You're the one that introduced the numbers with your "party line" comment, not me. My point was that your cited article claims to show Gen Alexander caught in a lie over the '54' number, admitting finally that it was only one or two, when that was never his claim to begin with. For that matter, Sen Leahy isn't questioning the number, either - he released a rather long statement on the matter[1] in which he stated that his issue was that the number of successes for the Section 215 (bulk cell records) and the Section 702 (PRISM) programs were being lumped together. Gen Alexander gave public testimony in June stating that 53 of those 54 successes were from PRISM, but that fact wasn't being adequately conveyed to the public. You'll note that Sen Leahy states in that document that he did, in fact, have access to the complete classified list.

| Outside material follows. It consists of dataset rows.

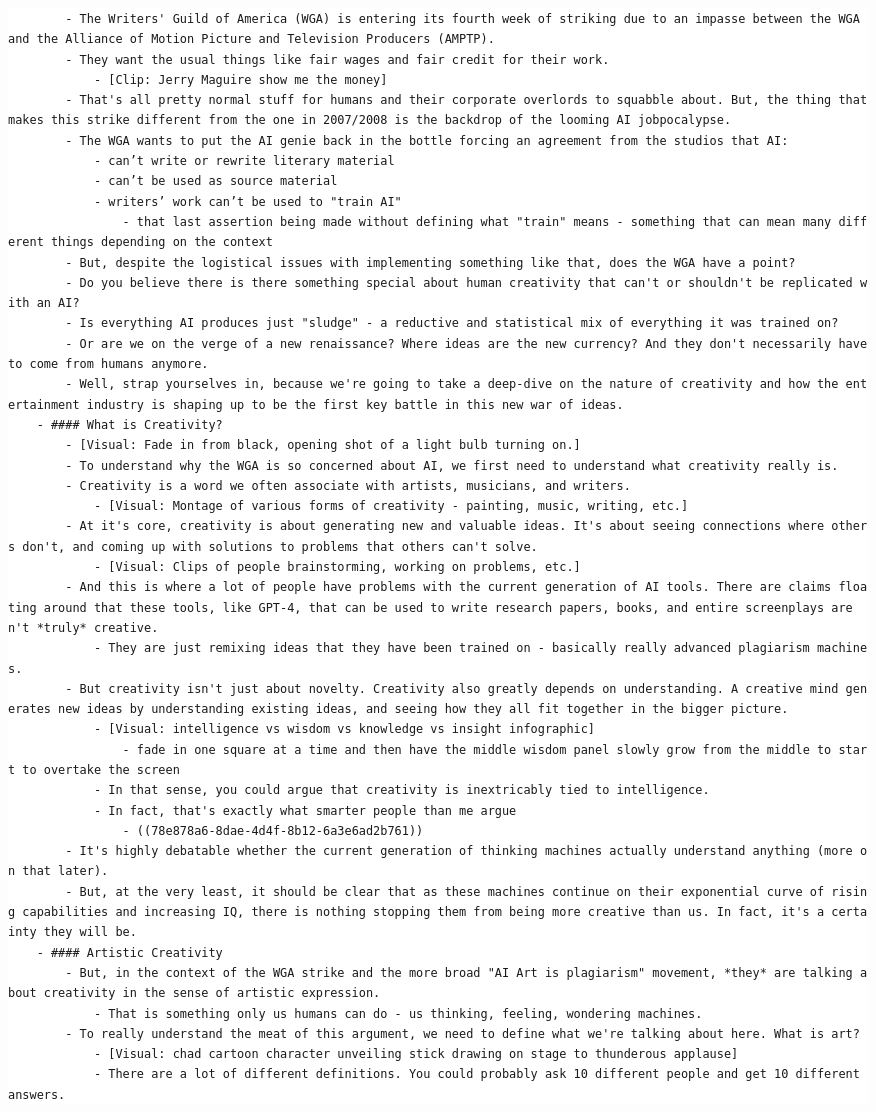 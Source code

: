 			- The Writers' Guild of America (WGA) is entering its fourth week of striking due to an impasse between the WGA and the Alliance of Motion Picture and Television Producers (AMPTP).
			- They want the usual things like fair wages and fair credit for their work.
				- [Clip: Jerry Maguire show me the money]
			- That's all pretty normal stuff for humans and their corporate overlords to squabble about. But, the thing that makes this strike different from the one in 2007/2008 is the backdrop of the looming AI jobpocalypse.
			- The WGA wants to put the AI genie back in the bottle forcing an agreement from the studios that AI:
				- can’t write or rewrite literary material
				- can’t be used as source material
				- writers’ work can’t be used to "train AI"
					- that last assertion being made without defining what "train" means - something that can mean many different things depending on the context
			- But, despite the logistical issues with implementing something like that, does the WGA have a point?
			- Do you believe there is there something special about human creativity that can't or shouldn't be replicated with an AI?
			- Is everything AI produces just "sludge" - a reductive and statistical mix of everything it was trained on?
			- Or are we on the verge of a new renaissance? Where ideas are the new currency? And they don't necessarily have to come from humans anymore.
			- Well, strap yourselves in, because we're going to take a deep-dive on the nature of creativity and how the entertainment industry is shaping up to be the first key battle in this new war of ideas.
		- #### What is Creativity?
			- [Visual: Fade in from black, opening shot of a light bulb turning on.]
			- To understand why the WGA is so concerned about AI, we first need to understand what creativity really is.
			- Creativity is a word we often associate with artists, musicians, and writers.
				- [Visual: Montage of various forms of creativity - painting, music, writing, etc.]
			- At it's core, creativity is about generating new and valuable ideas. It's about seeing connections where others don't, and coming up with solutions to problems that others can't solve.
				- [Visual: Clips of people brainstorming, working on problems, etc.]
			- And this is where a lot of people have problems with the current generation of AI tools. There are claims floating around that these tools, like GPT-4, that can be used to write research papers, books, and entire screenplays aren't *truly* creative.
				- They are just remixing ideas that they have been trained on - basically really advanced plagiarism machines.
			- But creativity isn't just about novelty. Creativity also greatly depends on understanding. A creative mind generates new ideas by understanding existing ideas, and seeing how they all fit together in the bigger picture.
				- [Visual: intelligence vs wisdom vs knowledge vs insight infographic]
					- fade in one square at a time and then have the middle wisdom panel slowly grow from the middle to start to overtake the screen
				- In that sense, you could argue that creativity is inextricably tied to intelligence.
				- In fact, that's exactly what smarter people than me argue
					- ((78e878a6-8dae-4d4f-8b12-6a3e6ad2b761))
			- It's highly debatable whether the current generation of thinking machines actually understand anything (more on that later).
			- But, at the very least, it should be clear that as these machines continue on their exponential curve of rising capabilities and increasing IQ, there is nothing stopping them from being more creative than us. In fact, it's a certainty they will be.
		- #### Artistic Creativity
			- But, in the context of the WGA strike and the more broad "AI Art is plagiarism" movement, *they* are talking about creativity in the sense of artistic expression.
				- That is something only us humans can do - us thinking, feeling, wondering machines.
			- To really understand the meat of this argument, we need to define what we're talking about here. What is art?
				- [Visual: chad cartoon character unveiling stick drawing on stage to thunderous applause]
				- There are a lot of different definitions. You could probably ask 10 different people and get 10 different answers.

> Sorry this doesn't make sense.
Allow me to break it down for you: you have never been to any of the classified briefings given to either of the two congressional intelligence committees, so you don't know what was briefed to them. You have no idea how much access the congress has been given to classified information. When you say "Elected US officials don't have access to enough information to verify those claims," you have no way to back that statement up.
That's the nature of classified information - the government gets to keep secrets, too. That's why we have intelligence committees to oversee agencies like the NSA, CIA, FBI, etc. If you don't like it, just be honest and make an argument against state secrecy or degrees of transparency instead of making up credibility claims that you can't back up.
Looking at the document it appears that the CSE also collects and actively trawls through web search terms and is in the process of developing the capability to associate collected data not only with IP addresses but with GPS waypoints, other devices close to the target device and associated telephony information.
TLS would do a good first-pass of stopping this, right? And SPDY could defeat size-based profiling by using server push to send enough data to pad things out to make transfers all look the same length. (Say round up a max of 10% to create size "bins".)
After looking at the documents, they seem to be harvesting http get requests. The initial get is sent to the hosting service, which then directs the user to wherever they are keeping a copy of the wanted file. That location changes regularly. Only the initial get, the initial link, would be consistent.
If I am right, spoofing the system should be easy. Sending a get doesn't mean you download anything. Sending a few thousand protest gets could mask those you actually follow through on.
Netflix.
Do a correlation between IP and watched shows.
Flag people who go for "extreme" shows such as say Frontline: United States' Secretes as "dissidents" and apply "appropriate" measures.
For most people that probably means in practice Canada knows who you are what you download, and has it available for searching on a whim. As disgusting as it is, I think the technical among us already assume every spy agency everywhere is doing at least this much behind closed doors, so it's not a shocking revelation.
My reaction can best be summarized as sadness. I was never under the impression my home country was somehow better than the states, but it's sad to have evidence of that.